From a capacity standpoint, planning analysis concluded that the Pittsburg-Clayton No. 3 115kV line and the Clayton-Lakewood 115kV line would be overloaded if another transmission line in the vicinity becomes unavailable during the summer peak hours. Furthermore, the Sobrante-Moraga-Lakewood 115kV line would be subjected to normal and emergency overloads during summer partial peak hours in year 2001.
From an operations standpoint, the non-standard design creates additional burden and pressure on daily operations. These operations complexity could lead to operator errors and customer exposure to longer outage minutes. For example, on August 3, 1998, a troubleman noticed the Pittsburg-Clayton No. 3 115kV circuit sagged close to a tree and because of fire concerns, Pittsburg-Clayton No. 1, 2 & 3 115kV circuits were manually tripped. This interrupted electric service to 84,000 customers for 90 minutes. This was the time it took troublemen to assess the problem, take action which was to manually trip the line, also tripped the other 2 bundled lines, fix the problem (cut the tree down) and restore power. This was an N-2 situation with no contigency.
Constraints addressed:
Distribution constraint is addressed by increased transmission capacity and upgrading of substation.
Cost and Benefits:
Cost: between $5 million and $10 million, which includes the following:
¬ Installs new Pittsburg-Clayton No. 4 115kVcircuit from Pittsburg Power Plant switchyard to Clayton Substation and associated circuit breakers at Pittsburg and Clayton Substations.
¬ Untie Clayton-Lakewood Nos. 1 & 2 115kV circuits into individual circuits and reconductor both circuits. Install new circuit breakers at Clayton and Lakewood Substation to terminate the Clayton-Lakewood No. 2 115kV circuit.
¬ Reconductor existing double bus, replace one overloaded circuit breaker at Clayton Substaion and replace bus differential protection.

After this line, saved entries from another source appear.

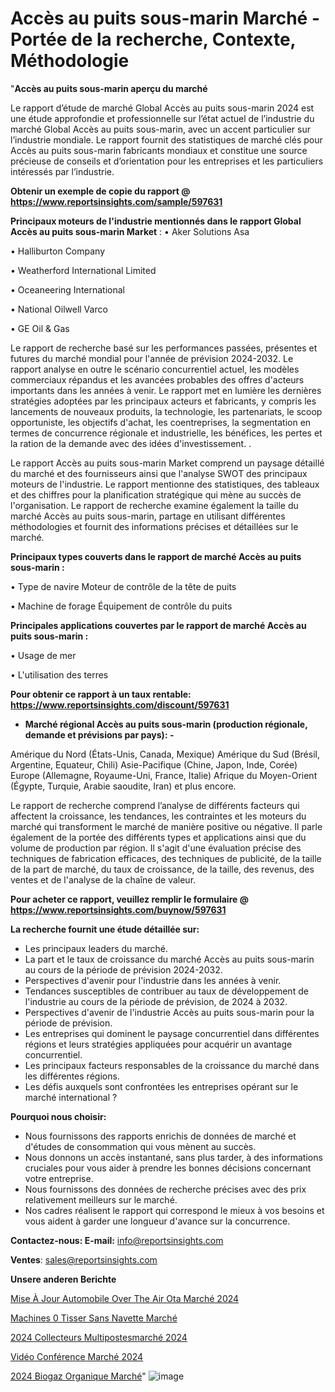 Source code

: # Accès au puits sous-marin Marché - Portée de la recherche, Contexte, Méthodologie

"<strong>Accès au puits sous-marin aperçu du marché</strong>

Le rapport d’étude de marché Global Accès au puits sous-marin 2024 est une étude approfondie et professionnelle sur l’état actuel de l’industrie du marché Global Accès au puits sous-marin, avec un accent particulier sur l’industrie mondiale. Le rapport fournit des statistiques de marché clés pour Accès au puits sous-marin fabricants mondiaux et constitue une source précieuse de conseils et d’orientation pour les entreprises et les particuliers intéressés par l’industrie.

<strong>Obtenir un exemple de copie du rapport @ <a href=https://www.reportsinsights.com/sample/597631>https://www.reportsinsights.com/sample/597631</a></strong>

<strong>Principaux moteurs de l'industrie mentionnés dans le rapport Global Accès au puits sous-marin Market</strong> :
• Aker Solutions Asa

• Halliburton Company

• Weatherford International Limited

• Oceaneering International

• National Oilwell Varco

• GE Oil & Gas

Le rapport de recherche basé sur les performances passées, présentes et futures du marché mondial pour l'année de prévision 2024-2032. Le rapport analyse en outre le scénario concurrentiel actuel, les modèles commerciaux répandus et les avancées probables des offres d'acteurs importants dans les années à venir. Le rapport met en lumière les dernières stratégies adoptées par les principaux acteurs et fabricants, y compris les lancements de nouveaux produits, la technologie, les partenariats, le scoop opportuniste, les objectifs d'achat, les coentreprises, la segmentation en termes de concurrence régionale et industrielle, les bénéfices, les pertes et la ration de la demande avec des idées d'investissement. .

Le rapport Accès au puits sous-marin Market comprend un paysage détaillé du marché et des fournisseurs ainsi que l'analyse SWOT des principaux moteurs de l'industrie. Le rapport mentionne des statistiques, des tableaux et des chiffres pour la planification stratégique qui mène au succès de l'organisation. Le rapport de recherche examine également la taille du marché Accès au puits sous-marin, partage en utilisant différentes méthodologies et fournit des informations précises et détaillées sur le marché.

<strong>Principaux types couverts dans le rapport de marché Accès au puits sous-marin :</strong>

• Type de navire Moteur de contrôle de la tête de puits

• Machine de forage Équipement de contrôle du puits

<strong>Principales applications couvertes par le rapport de marché Accès au puits sous-marin :</strong>

• Usage de mer

• L'utilisation des terres

<strong>Pour obtenir ce rapport à un taux rentable: <a href=https://www.reportsinsights.com/discount/597631>https://www.reportsinsights.com/discount/597631</a></strong>
<ul>
  <li><strong>Marché régional Accès au puits sous-marin (production régionale, demande et prévisions par pays): -</strong></li>
</ul>
Amérique du Nord (États-Unis, Canada, Mexique)
Amérique du Sud (Brésil, Argentine, Equateur, Chili)
Asie-Pacifique (Chine, Japon, Inde, Corée)
Europe (Allemagne, Royaume-Uni, France, Italie)
Afrique du Moyen-Orient (Égypte, Turquie, Arabie saoudite, Iran) et plus encore.

Le rapport de recherche comprend l’analyse de différents facteurs qui affectent la croissance, les tendances, les contraintes et les moteurs du marché qui transforment le marché de manière positive ou négative. Il parle également de la portée des différents types et applications ainsi que du volume de production par région. Il s'agit d'une évaluation précise des techniques de fabrication efficaces, des techniques de publicité, de la taille de la part de marché, du taux de croissance, de la taille, des revenus, des ventes et de l'analyse de la chaîne de valeur.

<strong>Pour acheter ce rapport, veuillez remplir le formulaire @   <a href=https://www.reportsinsights.com/buynow/597631>https://www.reportsinsights.com/buynow/597631</a></strong>

<strong>La recherche fournit une étude détaillée sur:</strong>
<ul>
  <li>Les principaux leaders du marché.</li>
  <li>La part et le taux de croissance du marché Accès au puits sous-marin au cours de la période de prévision 2024-2032.</li>
  <li>Perspectives d'avenir pour l'industrie dans les années à venir.</li>
  <li>Tendances susceptibles de contribuer au taux de développement de l'industrie au cours de la période de prévision, de 2024 à 2032.</li>
  <li>Perspectives d'avenir de l'industrie Accès au puits sous-marin pour la période de prévision.</li>
  <li>Les entreprises qui dominent le paysage concurrentiel dans différentes régions et leurs stratégies appliquées pour acquérir un avantage concurrentiel.</li>
  <li>Les principaux facteurs responsables de la croissance du marché dans les différentes régions.</li>
  <li>Les défis auxquels sont confrontées les entreprises opérant sur le marché international ?</li>
</ul>
<strong>Pourquoi nous choisir:</strong>
<ul>
  <li>Nous fournissons des rapports enrichis de données de marché et d'études de consommation qui vous mènent au succès.</li>
  <li>Nous donnons un accès instantané, sans plus tarder, à des informations cruciales pour vous aider à prendre les bonnes décisions concernant votre entreprise.</li>
  <li>Nous fournissons des données de recherche précises avec des prix relativement meilleurs sur le marché.</li>
  <li>Nos cadres réalisent le rapport qui correspond le mieux à vos besoins et vous aident à garder une longueur d'avance sur la concurrence.</li>
</ul>
<strong>Contactez-nous:
</strong><strong>E-mail:</strong> <a href=mailto:info@reportsinsights.com>info@reportsinsights.com</a>

<strong>Ventes</strong>: <a href=mailto:sales@reportsinsights.com>sales@reportsinsights.com</a>

<strong>Unsere anderen Berichte</strong>

<a href=https://www.linkedin.com/pulse/mise-à-jour-automobile-over-the-air-ota-marché-aperçu-wdmtc/>Mise À Jour Automobile Over The Air Ota Marché 2024</a>

<a href=https://www.linkedin.com/pulse/machines-%C3%A0-tisser-sans-navette-march%C3%A9-2024-2qb4c/>Machines 0 Tisser Sans Navette Marché</a>

<a href=https://www.linkedin.com/pulse/2024-collecteurs-multipostesmarché-analyse-wjmhc/>2024 Collecteurs Multipostesmarché 2024</a>

<a href=https://www.linkedin.com/pulse/vidéo-conférence-marchéstratégies-de-croissance-5o6bc/>Vidéo Conférence Marché 2024</a>

<a href=https://www.linkedin.com/pulse/2024-biogaz-organique-march%C3%A9-informations-j0coc/>2024 Biogaz Organique Marché</a>"
![image](https://github.com/gayatrid12/RItrends/assets/158473851/eb4778df-531f-4419-bf19-a2cc3e540050)
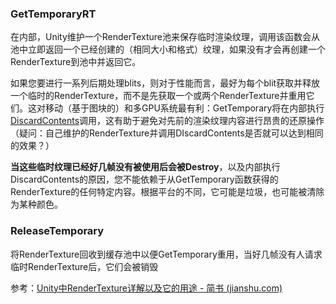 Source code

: ### GetTemporaryRT

在内部，Unity维护一个RenderTexture池来保存临时渲染纹理，调用该函数会从池中立即返回一个已经创建的（相同大小和格式）纹理，如果没有才会再创建一个RenderTexture到池中并返回它。

如果您要进行一系列后期处理blits，则对于性能而言，最好为每个blit获取并释放一个临时的RenderTexture，而不是先获取一个或两个RenderTexture并重用它们。这对移动（基于图块的）和多GPU系统最有利：GetTemporary将在内部执行[DiscardContents](https://docs.unity3d.com/ScriptReference/RenderTexture.DiscardContents.html)调用，这有助于避免对先前的渲染纹理内容进行昂贵的还原操作（疑问：自己维护的RenderTexture并调用DIscardContents是否就可以达到相同的效果？）

**当这些临时纹理已经好几帧没有被使用后会被Destroy**，以及内部执行DiscardContents的原因，您不能依赖于从GetTemporary函数获得的RenderTexture的任何特定内容。根据平台的不同，它可能是垃圾，也可能被清除为某种颜色。

### ReleaseTemporary

将RenderTexture回收到缓存池中以便GetTemporary重用，当好几帧没有人请求临时RenderTexture后，它们会被销毁



参考：[Unity中RenderTexture详解以及它的用途 - 简书 (jianshu.com)](https://www.jianshu.com/p/fa73c0f6762d)

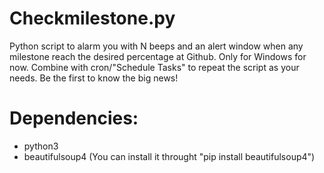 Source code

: # Checkmilestone.py
Python script to alarm you with N beeps and an alert window when any milestone reach the desired percentage at Github. Only for Windows for now. Combine with cron/"Schedule Tasks" to repeat the script as your needs. Be the first to know the big news!

# Dependencies: 
* python3
* beautifulsoup4 (You can install it throught "pip install beautifulsoup4")

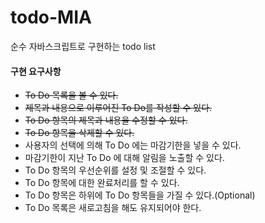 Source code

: # todo-MIA

순수 자바스크립트로 구현하는 todo list

#### 구현 요구사항

- ~~To Do 목록을 볼 수 있다.~~
- ~~제목과 내용으로 이루어진 To Do를 작성할 수 있다.~~
- ~~To Do 항목의 제목과 내용을 수정할 수 있다.~~
- ~~To Do 항목을 삭제할 수 있다.~~
- 사용자의 선택에 의해 To Do 에는 마감기한을 넣을 수 있다.
- 마감기한이 지난 To Do 에 대해 알림을 노출할 수 있다.
- To Do 항목의 우선순위를 설정 및 조절할 수 있다.
- To Do 항목에 대한 완료처리를 할 수 있다.
- To Do 항목은 하위에 To Do 항목들을 가질 수 있다.(Optional)
- To Do 목록은 새로고침을 해도 유지되어야 한다. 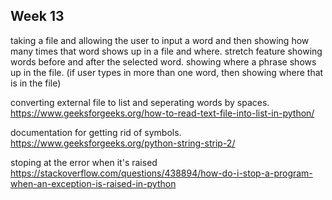 ## Week 13
taking a file and allowing the user to input a word and then showing how many times that word shows up 
in a file and where. 
stretch feature
    showing words before and after the selected word. 
    showing where a phrase shows up in the file. (if user types in more than one word, then showing where that is in the file)
    

converting external file to list and seperating words by spaces. 
https://www.geeksforgeeks.org/how-to-read-text-file-into-list-in-python/

documentation for getting rid of symbols.
https://www.geeksforgeeks.org/python-string-strip-2/

stoping at the error when it's raised 
https://stackoverflow.com/questions/438894/how-do-i-stop-a-program-when-an-exception-is-raised-in-python




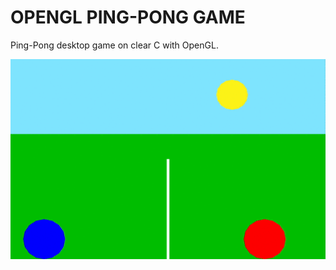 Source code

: # OPENGL PING-PONG GAME

Ping-Pong desktop game on clear C with OpenGL.

![gif_1](screenshots/gif_1.gif)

¬ Replace line relays for Pittsburg-Clayton Nos. 1 & 2, Pittsburg-Clayton No. 3 and Clayton-Lakewood No. 1 115kV circuits.
Benefits:
The one new circuit and two reconductored circuits (18.9 miles total) would have an increase of 252MW in load capacity by summer 2001, preventing normal and emergency line overload and eventual load shedding of customers. An updated substation would enhance the reliability in operations to the service area.
Environmental Impacts & Other Policy Issues (relation to other projects):
Minimal impact is anticipated. Electromagnetic fields (EMF) are expected to increase slightly due to increased line loading. An EMF mitigation plan conforming to CPUC standards (Decision # 93-11-013) would be needed. A point of contention could be "should calculation of EMF be done before or after project installation?".
Alternatives Considered:
Status Quo, if not built, does not improve reliability because it continues the complex operations and potential customer service interruptions due to the non-standard design at Lakewood Substation. In addition, it does not provide additional transmission to eliminate forecast normal and emergency overloads.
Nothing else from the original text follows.